The Sri Lanka attack has been an apt reflection of Sri Lankan weirdness in past years, but ahead of the Champions Trophy, it is the batting strategy that seems odd. Before the tournament began, MS Dhoni had predicted that teams, his included, would seek to conserve wickets against the two new balls, and then cash in on field restrictions later in the innings. Sri Lanka, though, are heading in the opposite direction. Their opening pair of Tillakaratne Dilshan and Kusal Perera possess the highest combined strike-rates for their country. Colombo's Beira Lake will freeze over before Angelo Mathews asks either to rein his game in.

It is difficult not to draw comparisons with Sri Lanka's strategy in the 1996 World Cup. Like Sanath Jayasuriya, Perera is a manufactured opener - he mans the middle order for his domestic side, and that is where he began for Sri Lanka. Also like Jayasuriya, he had been picked for his second-skill (keeping wickets), but he was so impactful down the order, his talent seemed wasted there. Before the tour of Australia was over, he was opening alongside Dilshan, and has since punched out a batting average well over 50 - albeit in only seven matches. Perera's brashness and dominant bottom-hand bear a strong resemblance to the old man as well, though whether his bhangra is quite as good as that of his chief selector, who recently did a season with a dance show, remains to be seen.

"He's very fearless and he hasn't changed anything about the way he plays since he was in the Under-19 teams," Mathews said of Perera. "He wants to take on any bowler that comes his way, and he takes a lot of pressure off Dilshan as well. That combination works for us.

"We'll try to play the way we are capable of playing cricket. We've got a couple of dashing openers at the top. So we are not trying to change too much of them."

Mahela Jayawardene's promotion to no. 3 in the warm-up matches may also convey something of Sri Lanka's plans for the tournament. The earlier Jayawardene has arrived at the crease in the past, the freer his strokemaking has been. In the 1996 World Cup semi-final, the early fall of both openers induced one of the most audacious counterattacks in ODI history from Aravinda de Silva, who struck 66 from 47 to draw the poison from India's attack. If Jayawardene is being handed a similar mandate, then, deliberately or not, Sri Lanka are reclaiming the 1996 spirit that remains the single-most treasured cricket memory for fans, players and administrators in the country.

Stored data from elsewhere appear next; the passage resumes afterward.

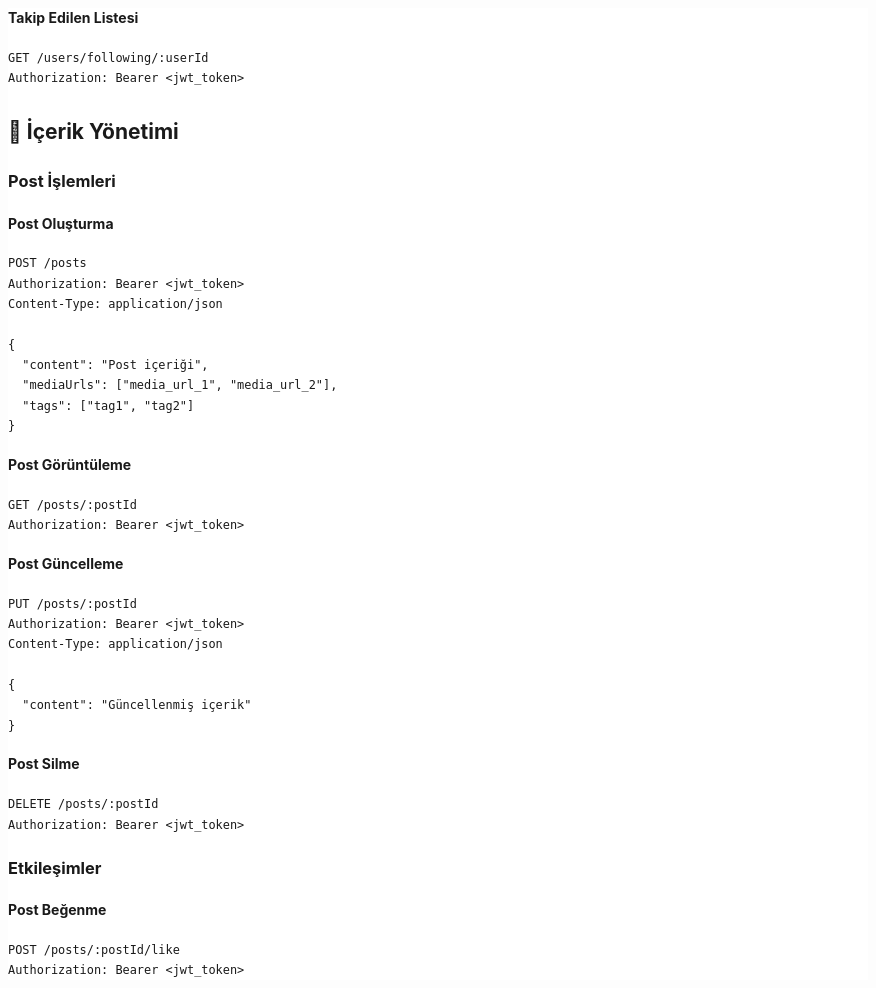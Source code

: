 #### Takip Edilen Listesi
```http
GET /users/following/:userId
Authorization: Bearer <jwt_token>
```

## 📝 İçerik Yönetimi

### Post İşlemleri

#### Post Oluşturma
```http
POST /posts
Authorization: Bearer <jwt_token>
Content-Type: application/json

{
  "content": "Post içeriği",
  "mediaUrls": ["media_url_1", "media_url_2"],
  "tags": ["tag1", "tag2"]
}
```

#### Post Görüntüleme
```http
GET /posts/:postId
Authorization: Bearer <jwt_token>
```

#### Post Güncelleme
```http
PUT /posts/:postId
Authorization: Bearer <jwt_token>
Content-Type: application/json

{
  "content": "Güncellenmiş içerik"
}
```

#### Post Silme
```http
DELETE /posts/:postId
Authorization: Bearer <jwt_token>
```

### Etkileşimler

#### Post Beğenme
```http
POST /posts/:postId/like
Authorization: Bearer <jwt_token>
```
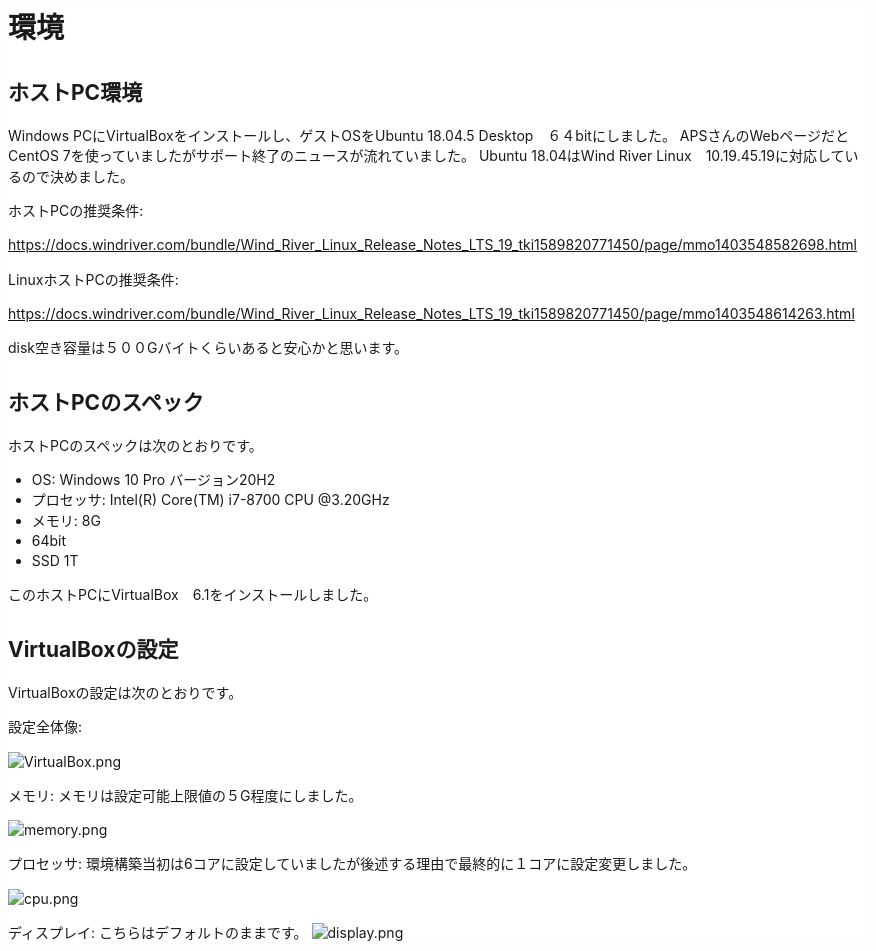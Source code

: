 # 環境
## ホストPC環境
Windows PCにVirtualBoxをインストールし、ゲストOSをUbuntu 18.04.5 Desktop　６４bitにしました。
APSさんのWebページだとCentOS 7を使っていましたがサポート終了のニュースが流れていました。
Ubuntu 18.04はWind River Linux　10.19.45.19に対応しているので決めました。

ホストPCの推奨条件:

https://docs.windriver.com/bundle/Wind_River_Linux_Release_Notes_LTS_19_tki1589820771450/page/mmo1403548582698.html

LinuxホストPCの推奨条件:

https://docs.windriver.com/bundle/Wind_River_Linux_Release_Notes_LTS_19_tki1589820771450/page/mmo1403548614263.html

disk空き容量は５００Gバイトくらいあると安心かと思います。


## ホストPCのスペック
ホストPCのスペックは次のとおりです。

 - OS: Windows 10 Pro バージョン20H2
 - プロセッサ: Intel(R) Core(TM) i7-8700 CPU @3.20GHz 
 - メモリ: 8G
 - 64bit
 - SSD 1T

このホストPCにVirtualBox　6.1をインストールしました。

## VirtualBoxの設定
VirtualBoxの設定は次のとおりです。

設定全体像:

![VirtualBox.png](https://qiita-image-store.s3.ap-northeast-1.amazonaws.com/0/171866/9744e97f-016c-f70b-79d1-699d33195e52.png)

メモリ:
メモリは設定可能上限値の５G程度にしました。

![memory.png](https://qiita-image-store.s3.ap-northeast-1.amazonaws.com/0/171866/9e35d37e-de48-2584-29c4-f7a410fb8e64.png)


プロセッサ:
環境構築当初は6コアに設定していましたが後述する理由で最終的に１コアに設定変更しました。

![cpu.png](https://qiita-image-store.s3.ap-northeast-1.amazonaws.com/0/171866/b39f5325-e1a1-e7af-0595-f6966713ec6e.png)


ディスプレイ:
こちらはデフォルトのままです。
![display.png](https://qiita-image-store.s3.ap-northeast-1.amazonaws.com/0/171866/5df234e4-d8fc-4c90-0113-ac41d45ca430.png)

Like the 1996 team that had Hashan Tillakaratne as low as no. 7, Sri Lanka bat deep in 2013 too. Mathews ordinarily arrives at no.6, but has in the past year been followed by Thisara Perera and Jeevan Mendis, though, if conditions suit, fast-bowling allrounder Dilhara Lokuhettige might be preferred to the latter. Nuwan Kulasekara is in good touch with the bat too, having struck an unbeaten 40 in the warm-up match against West Indies, meaning that although Sri Lanka will attempt a breakneck start, they have not compromised on finishing quality.

"We'll let the openers play how they've been used to playing, and the rest of the few players can consolidate in the middle," Mathews said. "We've got a few power hitters as well at the back end as well, so we've got a pretty balanced team."

Perhaps no Sri Lankan team, no matter how good, can live up to the legend of the 1996 pioneers, of course, given their effect on the nation's cricketing landscape. But out of that World Cup, some fuzzy, oft-invoked notion of a "Sri Lankan brand of cricket" was born, and if this team can rediscover that knack for hyper-aggression, they will make for compelling viewing, win or lose.